Krista turned around slowly. Sure enough, Abbey the Horrible had shown up on scene. She was a Goth girl back in her distant youth, but hadn’t quite given it up completely. She was thirty-eight, often wore black clothes, but stopped with the black lipstick and nail polish when she hit thirty. She always looked like she was sniffing poo, and that was a thing she probably wouldn’t grow out of.

Ben turned to Abbey, looked her straight in the face, and said, “Abbey, I appreciate your territorialism, and I wouldn’t dare upset your balance, but I need all the space and concentration I can get to work on this piece.
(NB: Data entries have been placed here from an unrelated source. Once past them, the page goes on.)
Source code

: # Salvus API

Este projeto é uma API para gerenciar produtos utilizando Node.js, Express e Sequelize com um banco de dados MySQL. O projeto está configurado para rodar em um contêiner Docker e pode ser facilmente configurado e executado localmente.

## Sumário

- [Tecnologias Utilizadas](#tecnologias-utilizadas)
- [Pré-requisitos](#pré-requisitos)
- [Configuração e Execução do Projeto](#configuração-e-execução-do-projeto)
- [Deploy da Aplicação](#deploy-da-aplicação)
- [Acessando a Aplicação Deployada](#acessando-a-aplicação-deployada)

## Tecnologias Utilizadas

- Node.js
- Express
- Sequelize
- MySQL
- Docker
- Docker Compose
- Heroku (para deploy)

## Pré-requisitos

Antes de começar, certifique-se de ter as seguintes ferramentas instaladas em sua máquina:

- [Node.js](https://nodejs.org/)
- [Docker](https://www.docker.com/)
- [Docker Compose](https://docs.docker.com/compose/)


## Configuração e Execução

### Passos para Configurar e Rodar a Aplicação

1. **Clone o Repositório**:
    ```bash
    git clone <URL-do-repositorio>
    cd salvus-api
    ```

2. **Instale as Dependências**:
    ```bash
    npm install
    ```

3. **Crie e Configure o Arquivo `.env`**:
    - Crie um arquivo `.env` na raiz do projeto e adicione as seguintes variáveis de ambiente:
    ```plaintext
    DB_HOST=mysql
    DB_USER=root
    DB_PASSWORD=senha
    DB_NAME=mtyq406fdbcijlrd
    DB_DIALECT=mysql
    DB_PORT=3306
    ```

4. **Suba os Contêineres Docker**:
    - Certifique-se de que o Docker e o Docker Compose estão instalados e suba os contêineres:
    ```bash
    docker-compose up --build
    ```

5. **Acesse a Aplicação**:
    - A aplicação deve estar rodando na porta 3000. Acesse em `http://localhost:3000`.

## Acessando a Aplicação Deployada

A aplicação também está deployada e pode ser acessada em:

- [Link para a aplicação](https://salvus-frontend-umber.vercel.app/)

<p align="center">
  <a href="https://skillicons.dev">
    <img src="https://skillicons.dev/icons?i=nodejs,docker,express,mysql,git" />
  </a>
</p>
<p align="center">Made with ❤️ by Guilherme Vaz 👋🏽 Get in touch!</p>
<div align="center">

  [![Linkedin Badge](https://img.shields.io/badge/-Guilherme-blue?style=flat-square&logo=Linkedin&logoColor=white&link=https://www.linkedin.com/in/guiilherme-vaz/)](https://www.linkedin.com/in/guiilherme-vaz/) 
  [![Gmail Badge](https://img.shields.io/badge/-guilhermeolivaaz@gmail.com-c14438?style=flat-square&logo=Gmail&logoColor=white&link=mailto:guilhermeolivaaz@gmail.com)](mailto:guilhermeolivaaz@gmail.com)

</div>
It is extremely important to me. If I mess anything up, I will be happy to pay for it. Now please, go away.”

Ben, who usually bowed his head and found somewhere else to be, standing up to Abbey, who was definitely a bully growing up who stole lunch money from kids like Ben, was so foreign, so totally absurd, that both Krista and Abbey stood speechless.

Ben turned back to his painting. “Now, if you two will excuse me, I have a masterpiece to put together.”

Krista hightailed it to her room. If Abbey exploded, she wanted to be somewhere else. If Abbey didn’t, she’d probably perch at the dining room table and watch Ben, making sure he didn’t mess anything up. Krista didn’t want to be an ingredient in that mixing bowl.

The next day, Krista got to her desk at one minute to eight. The stupid Muni had broken down in the tunnel and she had to nearly run in. As she dropped her handbag in the usual spot she froze. Her lucky mug sat in the middle of the clean desk, somehow back in one piece!

Tentatively, not believing her eyes, she leaned closer. It was then that she saw the cracks, small pock marks and fissure lines where it’d broken.

Next to the mug was a note. A neat but lazy hand scrawled,

“It was the best I could do. Please use this  to buy a new one. –Sean.”

The arrow was pointing toward a Starbucks gift card.

“What the—“

She poked her head outside the cube, saw the usual nothing, and stepped back in.

“—hell?”

It was a really sweet gesture. He must have gone home and spent time gluing the mug back together. Not many men would put in the time or effort.

Damn. The guy was good, she’d say that much. He was on par with the best there was, Krista was sure of it. There probably wasn’t a woman alive he couldn’t get if he really tried.

Krista picked up the gift card. Too bad it was Starbucks. She was a Seattle girl, born and raised. Seattle’s Best Coffee was the coffee for her, and since Starbucks, the sell-out, had bought them out, Starbucks was the enemy. She would settle for a local San Francisco company, or free work coffee, but she would not set foot in a Starbucks. She had to draw the line somewhere, take some kind of stand in something. Everyone had their thing. Starbucks was hers.

She clutched the card. She couldn’t throw a gift away, and she couldn’t give it to someone else in the company because it’d look really bad if Sean found out. She could take it home to Ben, but he had an anti-Starbucks rule, also, even though his was for other reasons. He had tried to explain, once, but it had something to do with politics and rainforests and hippy stuff—she stopped listening when he got passionate. Everyone had their thing, but a person didn’t need to go spreading the insanity around. She had plenty of her own.

In the end, Sean did fix her mug. And she probably owed him an explanation why she couldn’t accept his peace-keeping offer—if that’s what a womanizer called bribery.

Well, crap. She had to return it. Sean could at least make use of it. No sense wasting twenty bucks.

With a sigh that made Mr. Montgomery look like an amateur, she jumped up, card in hand, and set out. She’d head straight into the lion’s den. She’d hold up her head, put all her logic defenses on red alert, and hope he didn’t smell good enough to lick.

On the way down her heart was in her throat and the base of her spine was tingling. If she was a prisoner, she’d hear the steady beat of drums as she walked toward a firing squad.